1 intersection despite having a red light. The officer stopped appellant’s vehicle shortly afterwards and arrested appellant after detecting signs that he was intoxicated. When appellant’s car was inventoried, two handguns were found in appellant’s vehicle with magazines of ammunition, one of which was in the vehicle’s middle console and the other of which was in the vehicle’s glove compartment. Consequently, appellant was charged with two offenses: driving while intoxicated in violation of Texas Penal Code § 49.04, and unlawfully carrying a weapon in violation of Texas Penal Code § 46.02(a-1)(2).1

Also on November 18, 2021, the State filed a motion to enter several bond conditions regarding appellant. Most relevantly here, the State requested that appellant “not possess any firearms, ammunition, or other weapons.” The trial court held a hearing on the State’s motion on November 29, 2021. During the hearing, appellant’s counsel raised objections to a variety of the bond conditions requested by the State, specifically including the proposed condition that appellant not possess any firearms, ammunition, or weapons. That same day, the trial court signed an “Order for Pretrial Supervision and Bond Conditions” (the “Bond Conditions Order”), which set a variety of conditions for appellant’s release on bond, including that appellant “must not use or possess a firearm.” Also on November 29th, appellant signed an acknowledgment at the end of the Bond Conditions Order stating that he “agree[d] to these conditions” listed in the Bond Conditions Order.
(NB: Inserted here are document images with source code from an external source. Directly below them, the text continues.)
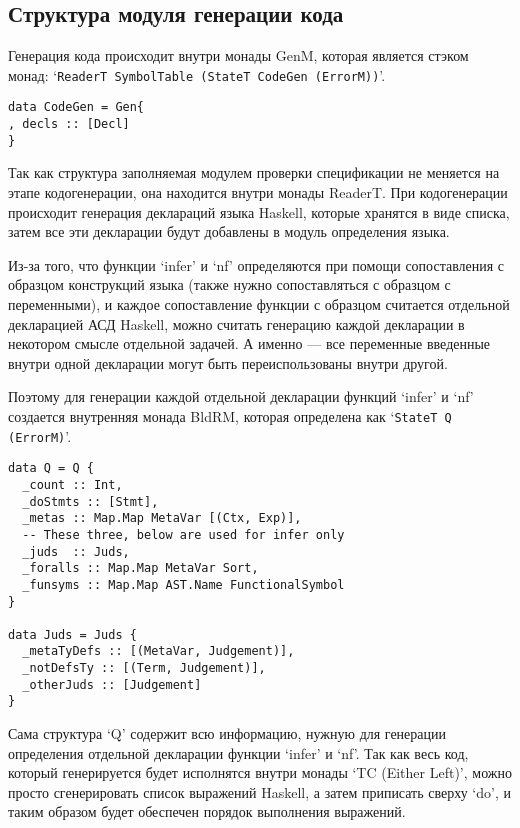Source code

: \subsection{Структура модуля генерации кода}\label{repr}
Генерация кода происходит внутри монады GenM, которая является стэком монад: `\lstinline{ReaderT SymbolTable (StateT CodeGen (ErrorM))}'.

\begin{lstlisting}[caption={Структура используемая при кодогенерации},captionpos=b,frame=single]
data CodeGen = Gen{
, decls :: [Decl]
}
\end{lstlisting}

Так как структура заполняемая модулем проверки спецификации не меняется на этапе кодогенерации, она находится внутри монады ReaderT. При кодогенерации происходит генерация деклараций языка Haskell, которые хранятся в виде списка, затем все эти декларации будут добавлены в модуль определения языка.

Из-за того, что функции `infer' и `nf' определяются при помощи сопоставления с образцом конструкций языка (также нужно сопоставляться с образцом с переменными), и каждое сопоставление функции с образцом считается отдельной декларацией АСД Haskell, можно считать генерацию каждой декларации в некотором смысле отдельной задачей. А именно --- все переменные введенные внутри одной декларации могут быть переиспользованы внутри другой.

Поэтому для генерации каждой отдельной декларации функций `infer' и `nf' создается внутренняя монада BldRM, которая определена как `\lstinline{StateT Q (ErrorM)}'.

\begin{lstlisting}[caption={Структура используемая при кодогенерации функций `infer' и `nf'},captionpos=b,frame=single]
data Q = Q {
  _count :: Int,
  _doStmts :: [Stmt],
  _metas :: Map.Map MetaVar [(Ctx, Exp)],
  -- These three, below are used for infer only
  _juds  :: Juds,
  _foralls :: Map.Map MetaVar Sort,
  _funsyms :: Map.Map AST.Name FunctionalSymbol
}

data Juds = Juds {
  _metaTyDefs :: [(MetaVar, Judgement)],
  _notDefsTy :: [(Term, Judgement)],
  _otherJuds :: [Judgement]
}
\end{lstlisting}

Сама структура `Q' содержит всю информацию, нужную для генерации определения отдельной декларации функции `infer' и `nf'. Так как весь код, который генерируется будет исполнятся внутри монады `TC (Either Left)', можно просто сгенерировать список выражений Haskell, а затем приписать сверху `do', и таким образом будет обеспечен порядок выполнения выражений.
1 The latter statute prohibits “intentionally, knowingly, or recklessly carr[ying] on or about his or her person a handgun in a motor vehicle or watercraft that is owned by the person or under the person's control at any time in which[] . . . the person is[] engaged in criminal activity, other than a Class C misdemeanor that is a violation of a law or ordinance regulating traffic or boating; or [] prohibited by law from possessing a firearm.” Texas Penal Code Ann. § 46.02(a- 1)(2)(A)–(B).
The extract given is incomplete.